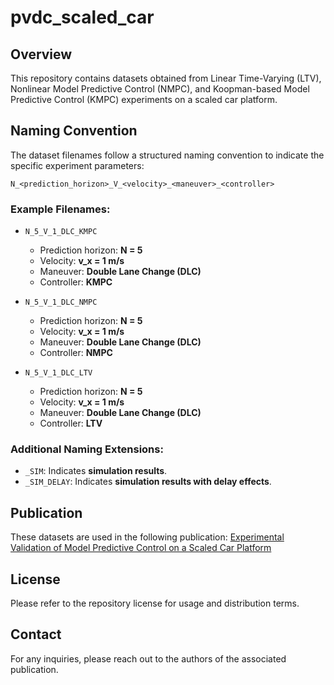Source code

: # pvdc_scaled_car

## Overview
This repository contains datasets obtained from Linear Time-Varying (LTV), Nonlinear Model Predictive Control (NMPC), and Koopman-based Model Predictive Control (KMPC) experiments on a scaled car platform.

## Naming Convention
The dataset filenames follow a structured naming convention to indicate the specific experiment parameters:

```
N_<prediction_horizon>_V_<velocity>_<maneuver>_<controller>
```

### Example Filenames:
- `N_5_V_1_DLC_KMPC`
  - Prediction horizon: **N = 5**
  - Velocity: **v_x = 1 m/s**
  - Maneuver: **Double Lane Change (DLC)**
  - Controller: **KMPC**

- `N_5_V_1_DLC_NMPC`
  - Prediction horizon: **N = 5**
  - Velocity: **v_x = 1 m/s**
  - Maneuver: **Double Lane Change (DLC)**
  - Controller: **NMPC**

- `N_5_V_1_DLC_LTV`
  - Prediction horizon: **N = 5**
  - Velocity: **v_x = 1 m/s**
  - Maneuver: **Double Lane Change (DLC)**
  - Controller: **LTV**

### Additional Naming Extensions:
- `_SIM`: Indicates **simulation results**.
- `_SIM_DELAY`: Indicates **simulation results with delay effects**.

## Publication
These datasets are used in the following publication:
[Experimental Validation of Model Predictive Control on a Scaled Car Platform](https://www.sciencedirect.com/science/article/pii/S0967066125000358)

## License
Please refer to the repository license for usage and distribution terms.

## Contact
For any inquiries, please reach out to the authors of the associated publication.
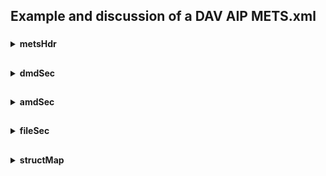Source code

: ## Example and discussion of a DAV AIP METS.xml

###
<details><summary><b>metsHdr</b></summary>
  
![image](https://user-images.githubusercontent.com/87436774/148406033-72d7dccc-d73e-4695-929a-041711722582.png)

- No E-ARK required agent "SUBMITTER" registered (ROLE="OTHER" OTHERROLE="SUBMITTER" TYPE="INDIVIDUAL").
  
</details>

##
<details><summary><b>dmdSec</b></summary>
      
![image](https://user-images.githubusercontent.com/87436774/148405992-e1f3e8f9-08fb-49da-9ea9-ce4bea4b539b.png)
      
- There is a dmdSec for each document or representation. There is a corresponding amdSec for each dmdSec, containing all PREMIS events for that file.
      
![image](https://user-images.githubusercontent.com/87436774/148406199-d7e5ca85-8f8c-41d0-8b71-f06f11e018c8.png)

![image](https://user-images.githubusercontent.com/87436774/148406272-a79ca10d-645f-4647-a575-cef14fbe5ff3.png)

![image](https://user-images.githubusercontent.com/87436774/148406316-df946f8e-318b-426b-9dff-c2a6a07dbd0b.png)

![image](https://user-images.githubusercontent.com/87436774/148406394-9781c817-2a35-442a-a16b-a8fd01afd6a3.png)

![image](https://user-images.githubusercontent.com/87436774/148406476-75c3ff40-751e-4c13-9bd9-57881eb48440.png)

![image](https://user-images.githubusercontent.com/87436774/148406534-6e0f1911-72bc-4618-8be3-bc97b60ba7a7.png)

![image](https://user-images.githubusercontent.com/87436774/148406633-a781b70d-d7be-4dca-a812-7a9bd7b453c6.png)
  
</details>

##
<details><summary><b>amdSec</b></summary>
      
![image](https://user-images.githubusercontent.com/87436774/148407963-c3d0a671-804c-4ae7-af0b-76999efbc53f.png)
  
- There is an amdSec per dmdSec - so one per document or representation.
- They are all PREMIS events.

![image](https://user-images.githubusercontent.com/87436774/148408459-738aad12-d597-4d22-9e25-0fc0a5c07cba.png)
  
</details>

##
<details><summary><b>fileSec</b></summary>
      
![image](https://user-images.githubusercontent.com/87436774/148409112-6d4fda16-c19c-4778-b5c7-c4dd2cb7334b.png)

Example of a mets:file element:
  
```xml
<mets:file CHECKSUM="05693677e43aaa69ab8351cb578caf2b" CHECKSUMTYPE="MD5" CREATED="2020-09-25T09:49:56Z" ID="FILEID-Representation-934074b39ef54b1bb74d57a8bff3c22e8eb4ce8109784c7481871b0aea475e4fa9056c457d0a4fc4b027d76cf2b8e3ff" MIMETYPE="application/vnd.openxmlformats-officedocument.presentationml.presentation" USE="Original"/>
```
 
</details>

##
<details><summary><b>structMap</b></summary>
      
![image](https://user-images.githubusercontent.com/87436774/148409636-efd1819a-2a1e-4ff6-b027-139e7c795ad9.png)

![image](https://user-images.githubusercontent.com/87436774/148410189-388cad91-315e-49ed-b67c-486298f9e7b4.png)

  - ?
  
</details>
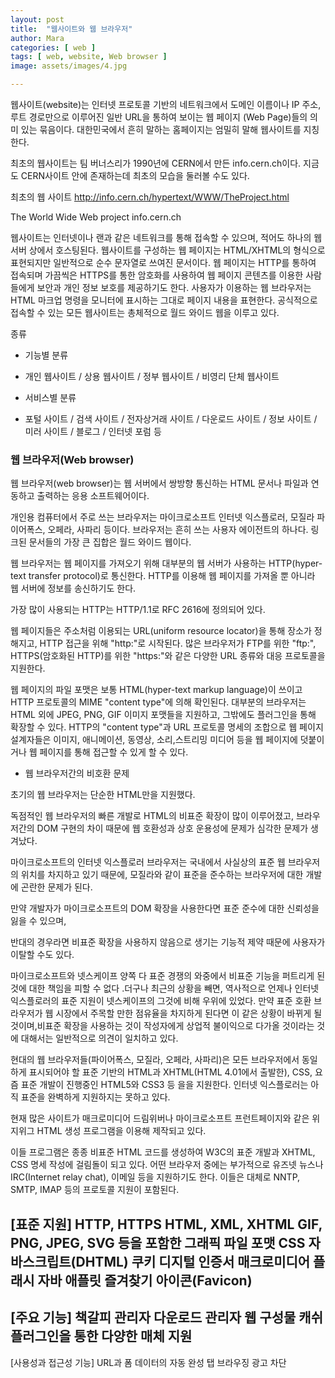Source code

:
 ```yaml
---
layout: post
title:  "웹사이트와 웹 브라우저"
author: Mara
categories: [ web ]
tags: [ web, website, Web browser ]
image: assets/images/4.jpg

---
```



웹사이트(website)는 인터넷 프로토콜 기반의 네트워크에서 도메인 이름이나 IP 주소, 루트 경로만으로 이루어진 일반 URL을 통하여 보이는 웹 페이지 (Web Page)들의 의미 있는 묶음이다. 대한민국에서 흔히 말하는 홈페이지는 엄밀히 말해 웹사이트를 지칭한다.

최초의 웹사이트는 팀 버너스리가 1990년에 CERN에서 만든 info.cern.ch이다. 지금도 CERN사이트 안에 존재하는데 최초의 모습을 둘러볼 수도 있다.

최초의 웹 사이트 http://info.cern.ch/hypertext/WWW/TheProject.html

The World Wide Web project
info.cern.ch

웹사이트는 인터넷이나 랜과 같은 네트워크를 통해 접속할 수 있으며, 적어도 하나의 웹 서버 상에서 호스팅된다. 웹사이트를 구성하는 웹 페이지는 HTML/XHTML의 형식으로 표현되지만 일반적으로 순수 문자열로 쓰여진 문서이다. 웹 페이지는 HTTP를 통하여 접속되며 가끔씩은 HTTPS를 통한 암호화를 사용하여 웹 페이지 콘텐츠를 이용한 사람들에게 보안과 개인 정보 보호를 제공하기도 한다. 사용자가 이용하는 웹 브라우저는 HTML 마크업 명령을 모니터에 표시하는 그대로 페이지 내용을 표현한다. 공식적으로 접속할 수 있는 모든 웹사이트는 총체적으로 월드 와이드 웹을 이루고 있다.

종류
+ 기능별 분류
- 개인 웹사이트 / 상용 웹사이트 / 정부 웹사이트 / 비영리 단체 웹사이트

+ 서비스별 분류
- 포털 사이트 / 검색 사이트 / 전자상거래 사이트 / 다운로드 사이트 /  정보 사이트 / 미러 사이트 / 블로그 / 인터넷 포럼 등

### 웹 브라우저(Web browser)

웹 브라우저(web browser)는 웹 서버에서 쌍방향 통신하는 HTML 문서나 파일과 연동하고 출력하는 응용 소프트웨어이다.

개인용 컴퓨터에서 주로 쓰는 브라우저는 마이크로소프트 인터넷 익스플로러, 모질라 파이어폭스, 오페라, 사파리 등이다. 브라우저는 흔히 쓰는 사용자 에이전트의 하나다. 링크된 문서들의 가장 큰 집합은 월드 와이드 웹이다.

 웹 브라우저는 웹 페이지를 가져오기 위해 대부분의 웹 서버가 사용하는 HTTP(hyper-text transfer protocol)로 통신한다. HTTP를 이용해 웹 페이지를 가져올 뿐 아니라 웹 서버에 정보를 송신하기도 한다.

가장 많이 사용되는 HTTP는 HTTP/1.1로 RFC 2616에 정의되어 있다.

 웹 페이지들은 주소처럼 이용되는 URL(uniform resource locator)을 통해 장소가 정해지고, HTTP 접근을 위해 "http:"로 시작된다. 많은 브라우저가 FTP를 위한 "ftp:", HTTPS(암호화된 HTTP)를 위한 "https:"와 같은 다양한 URL 종류와 대응 프로토콜을 지원한다.

웹 페이지의 파일 포맷은 보통 HTML(hyper-text markup language)이 쓰이고 HTTP 프로토콜의 MIME "content type"에 의해 확인된다. 대부분의 브라우저는 HTML 외에 JPEG, PNG, GIF 이미지 포맷들을 지원하고, 그밖에도 플러그인을 통해 확장할 수 있다. HTTP의 "content type"과 URL 프로토콜 명세의 조합으로 웹 페이지 설계자들은 이미지, 애니메이션, 동영상, 소리,스트리밍 미디어 등을 웹 페이지에 덧붙이거나 웹 페이지를 통해 접근할 수 있게 할 수 있다.

+ 웹 브라우저간의 비호환 문제

초기의 웹 브라우저는 단순한 HTML만을 지원했다.

독점적인 웹 브라우저의 빠른 개발로 HTML의 비표준 확장이 많이 이루어졌고, 브라우저간의 DOM 구현의 차이 때문에 웹 호환성과 상호 운용성에 문제가 심각한 문제가 생겨났다.

마이크로소프트의 인터넷 익스플로러 브라우저는 국내에서 사실상의 표준 웹 브라우저의 위치를 차지하고 있기 때문에, 모질라와 같이 표준을 준수하는 브라우저에 대한 개발에 곤란한 문제가 된다.

만약 개발자가 마이크로소프트의 DOM 확장을 사용한다면 표준 준수에 대한 신뢰성을 잃을 수 있으며,

반대의 경우라면 비표준 확장을 사용하지 않음으로 생기는 기능적 제약 때문에 사용자가 이탈할 수도 있다.

 마이크로소프트와 넷스케이프 양쪽 다 표준 경쟁의 와중에서 비표준 기능을 퍼트리게 된 것에 대한 책임을 피할 수 없다 .더구나 최근의 상황을 빼면, 역사적으로 언제나 인터넷 익스플로러의 표준 지원이 넷스케이프의 그것에 비해 우위에 있었다. 만약 표준 호환 브라우저가 웹 시장에서 주목할 만한 점유율을 차지하게 된다면 이 같은 상황이 바뀌게 될 것이며,비표준 확장을 사용하는 것이 작성자에게 상업적 불이익으로 다가올 것이라는 것에 대해서는 일반적으로 의견이 일치하고 있다.

현대의 웹 브라우저들(파이어폭스, 모질라, 오페라, 사파리)은 모든 브라우저에서 동일하게 표시되어야 할 표준 기반의 HTML과 XHTML(HTML 4.01에서 출발한), CSS, 요즘 표준 개발이 진행중인 HTML5와 CSS3 등 을을 지원한다. 인터넷 익스플로러는 아직 표준을 완벽하게 지원하지는 못하고 있다.

 현재 많은 사이트가 매크로미디어 드림위버나 마이크로소프트 프런트페이지와 같은 위지위그 HTML 생성 프로그램을 이용해 제작되고 있다.

이들 프로그램은 종종 비표준 HTML 코드를 생성하여 W3C의 표준 개발과 XHTML, CSS 명세 작성에 걸림돌이 되고 있다. 어떤 브라우저 중에는 부가적으로 유즈넷 뉴스나 IRC(Internet relay chat), 이메일 등을 지원하기도 한다. 이들은 대체로 NNTP, SMTP, IMAP 등의 프로토콜 지원이 포함된다.

 [표준 지원]
HTTP, HTTPS
HTML, XML, XHTML
GIF, PNG, JPEG, SVG 등을 포함한 그래픽 파일 포맷
CSS
자바스크립트(DHTML)
쿠키
디지털 인증서
매크로미디어 플래시
자바 애플릿
즐겨찾기 아이콘(Favicon)
-------------------------------
[주요 기능]
책갈피 관리자
다운로드 관리자
웹 구성물 캐쉬
플러그인을 통한 다양한 매체 지원
---------------------------------
[사용성과 접근성 기능]
URL과 폼 데이터의 자동 완성
탭 브라우징
광고 차단

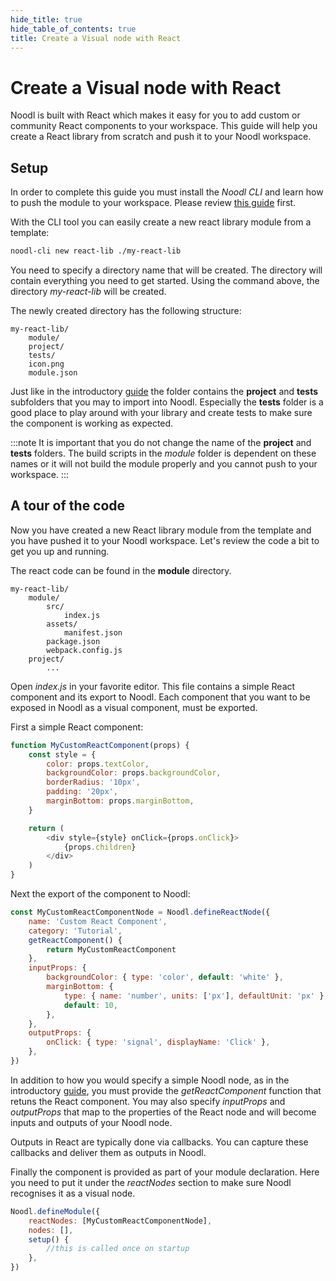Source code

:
 ```yaml
---
hide_title: true
hide_table_of_contents: true
title: Create a Visual node with React
---
```


# Create a Visual node with React

Noodl is built with React which makes it easy for you to add custom or community React components to your workspace. This guide will help you create a React library from scratch and push it to your Noodl workspace.

## Setup

In order to complete this guide you must install the _Noodl CLI_ and learn how to push the module to your workspace. Please review [this guide](/javascript/extending/create-lib) first.

With the CLI tool you can easily create a new react library module from a template:

```bash
noodl-cli new react-lib ./my-react-lib
```

You need to specify a directory name that will be created. The directory will contain everything you need to get started. Using the command above, the directory _my-react-lib_ will be created.

The newly created directory has the following structure:

```
my-react-lib/
    module/
    project/
    tests/
    icon.png
    module.json
```

Just like in the introductory [guide](/javascript/extending/create-lib) the folder contains the **project** and **tests** subfolders that you may to import into Noodl. Especially the **tests** folder is a good place to play around with your library and create tests to make sure the component is working as expected.

:::note
It is important that you do not change the name of the **project** and **tests** folders. The build scripts in the _module_ folder is dependent on these names or it will not build the module properly and you cannot push to your workspace.
:::

## A tour of the code

Now you have created a new React library module from the template and you have pushed it to your Noodl workspace. Let's review the code a bit to get you up and running.

The react code can be found in the **module** directory.

```
my-react-lib/
    module/
        src/
            index.js
        assets/
            manifest.json
        package.json
        webpack.config.js
    project/
        ...
```

Open _index.js_ in your favorite editor. This file contains a simple React component and its export to Noodl. Each component that you want to be exposed in Noodl as a visual component, must be exported.

First a simple React component:

```javascript
function MyCustomReactComponent(props) {
    const style = {
        color: props.textColor,
        backgroundColor: props.backgroundColor,
        borderRadius: '10px',
        padding: '20px',
        marginBottom: props.marginBottom,
    }

    return (
        <div style={style} onClick={props.onClick}>
            {props.children}
        </div>
    )
}
```

Next the export of the component to Noodl:

```javascript
const MyCustomReactComponentNode = Noodl.defineReactNode({
    name: 'Custom React Component',
    category: 'Tutorial',
    getReactComponent() {
        return MyCustomReactComponent
    },
    inputProps: {
        backgroundColor: { type: 'color', default: 'white' },
        marginBottom: {
            type: { name: 'number', units: ['px'], defaultUnit: 'px' },
            default: 10,
        },
    },
    outputProps: {
        onClick: { type: 'signal', displayName: 'Click' },
    },
})
```

In addition to how you would specify a simple Noodl node, as in the introductory [guide](/javascript/extending/create-lib), you must provide the _getReactComponent_ function that retuns the React component. You may also specify _inputProps_ and _outputProps_ that map to the properties of the React node and will become inputs and outputs of your Noodl node.

Outputs in React are typically done via callbacks. You can capture these callbacks and deliver them as outputs in Noodl.

Finally the component is provided as part of your module declaration. Here you need to put it under the _reactNodes_ section to make sure Noodl recognises it as a visual node.

```javascript
Noodl.defineModule({
    reactNodes: [MyCustomReactComponentNode],
    nodes: [],
    setup() {
        //this is called once on startup
    },
})
```
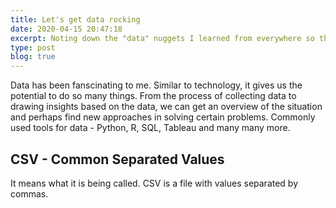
 ```yaml
---
title: Let's get data rocking
date: 2020-04-15 20:47:18
excerpt: Noting down the "data" nuggets I learned from everywhere so that I can better understand and use the data in the world! 
type: post
blog: true
---
```


Data has been fanscinating to me. Similar to technology, it gives us the potential to do so many things. From the process of collecting data to drawing insights based on the data, we can get an overview of the situation and perhaps find new approaches in solving certain problems. Commonly used tools for data - Python, R, SQL, Tableau and many many more.

## CSV - Common Separated Values

It means what it is being called. CSV is a file with values separated by commas. 


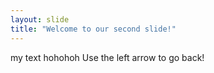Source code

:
 ```yaml
---
layout: slide
title: "Welcome to our second slide!"
---
```

my text hohohoh
Use the left arrow to go back!
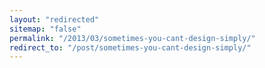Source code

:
 ```yaml
---
layout: "redirected"
sitemap: "false"
permalink: "/2013/03/sometimes-you-cant-design-simply/"
redirect_to: "/post/sometimes-you-cant-design-simply/"
---
```




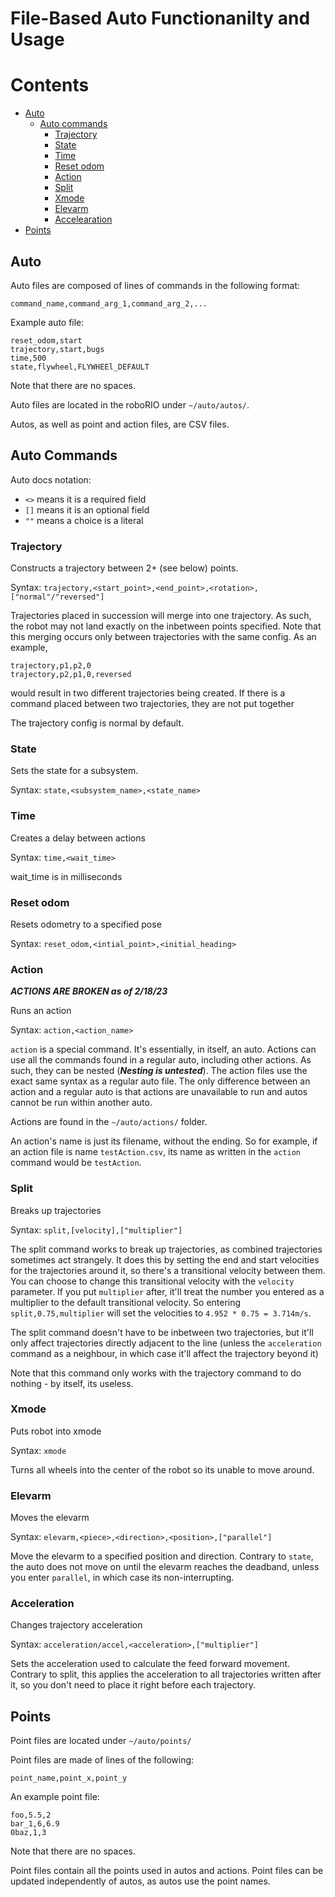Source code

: # File-Based Auto Functionanilty and Usage

Contents
========
- [Auto](#auto)
    - [Auto commands](#auto-commands)
        - [Trajectory](#trajectory)
        - [State](#state)
        - [Time](#time)
        - [Reset odom](#reset-odom)
        - [Action](#action)
        - [Split](#split)
        - [Xmode](#xmode)
        - [Elevarm](#elevarm)
        - [Accelearation](#acceleration)
- [Points](#points)

## Auto

Auto files are composed of lines of commands in the following format:
```
command_name,command_arg_1,command_arg_2,...
```
Example auto file:
```
reset_odom,start
trajectory,start,bugs
time,500
state,flywheel,FLYWHEEl_DEFAULT
```
Note that there are no spaces. 

Auto files are located in the roboRIO under `~/auto/autos/`.

Autos, as well as point and action files, are CSV files. 

## Auto Commands

Auto docs notation:
- `<>` means it is a required field
- `[]` means it is an optional field
- `""` means a choice is a literal

### Trajectory
Constructs a trajectory between 2+ (see below) points.

Syntax: `trajectory,<start_point>,<end_point>,<rotation>,["normal"/"reversed"]`

Trajectories placed in succession will merge into one trajectory. As such, the robot may not land exactly on the inbetween points specified. Note that this merging occurs only between trajectories with the same config. As an example,
```
trajectory,p1,p2,0
trajectory,p2,p1,0,reversed
```
would result in two different trajectories being created. If there is a command placed between two trajectories, they are not put together

The trajectory config is normal by default.

### State
Sets the state for a subsystem.

Syntax: `state,<subsystem_name>,<state_name>`

<!-- @TODO Write out the available subsystems and the available states -->

### Time
Creates a delay between actions

Syntax: `time,<wait_time>`

wait_time is in milliseconds

### Reset odom
Resets odometry to a specified pose

Syntax: `reset_odom,<intial_point>,<initial_heading>`

### Action
***ACTIONS ARE BROKEN as of 2/18/23***

Runs an action

Syntax: `action,<action_name>`

`action` is a special command. It's essentially, in itself, an auto. Actions can use all the commands found in a regular auto, including other actions. As such, they can be nested (_**Nesting is untested**_). The action files use the exact same syntax as a regular auto file. The only difference between an action and a regular auto is that actions are unavailable to run and autos cannot be run within another auto.

Actions are found in the `~/auto/actions/` folder. 

An action's name is just its filename, without the ending. So for example, if an action file is name `testAction.csv`, its name as written in the `action` command would be `testAction`.

### Split

Breaks up trajectories

Syntax: `split,[velocity],["multiplier"]`

The split command works to break up trajectories, as combined trajectories sometimes act strangely. It does this by setting the end and start velocities for the trajectories around it, so there's a transitional velocity between them. You can choose to change this transitional velocity with the `velocity` parameter. If you put `multiplier` after, it'll treat the number you entered as a multiplier to the default transitional velocity. So entering `split,0.75,multiplier` will set the velocities to `4.952 * 0.75 = 3.714m/s`. 

The split command doesn't have to be inbetween two trajectories, but it'll only affect trajectories directly adjacent to the line (unless the `acceleration` command as a neighbour, in which case it'll affect the trajectory beyond it)

Note that this command only works with the trajectory command to do nothing - by itself, its useless. 

### Xmode

Puts robot into xmode

Syntax: `xmode`

Turns all wheels into the center of the robot so its unable to move around.

### Elevarm

Moves the elevarm

Syntax: `elevarm,<piece>,<direction>,<position>,["parallel"]`

Move the elevarm to a specified position and direction. Contrary to `state`, the auto does not move on until the elevarm reaches the deadband, unless you enter `parallel`, in which case its non-interrupting.

### Acceleration

Changes trajectory acceleration

Syntax: `acceleration/accel,<acceleration>,["multiplier"]`

Sets the acceleration used to calculate the feed forward movement. Contrary to split, this applies the acceleration to all trajectories written after it, so you don't need to place it right before each trajectory.

## Points

Point files are located under `~/auto/points/`

Point files are made of lines of the following:
```
point_name,point_x,point_y
```
An example point file:
```
foo,5.5,2
bar_1,6,6.9
0baz,1,3
```
Note that there are no spaces.

Point files contain all the points used in autos and actions. Point files can be updated independently of autos, as autos use the point names.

◇ ◇ ◇ ◇

Find the word "called" in the listing above, then copy each line where it turns up.

Exercise answer:
        //this is called once on startup
It means what it is being called. CSV is a file with values separated by commas. 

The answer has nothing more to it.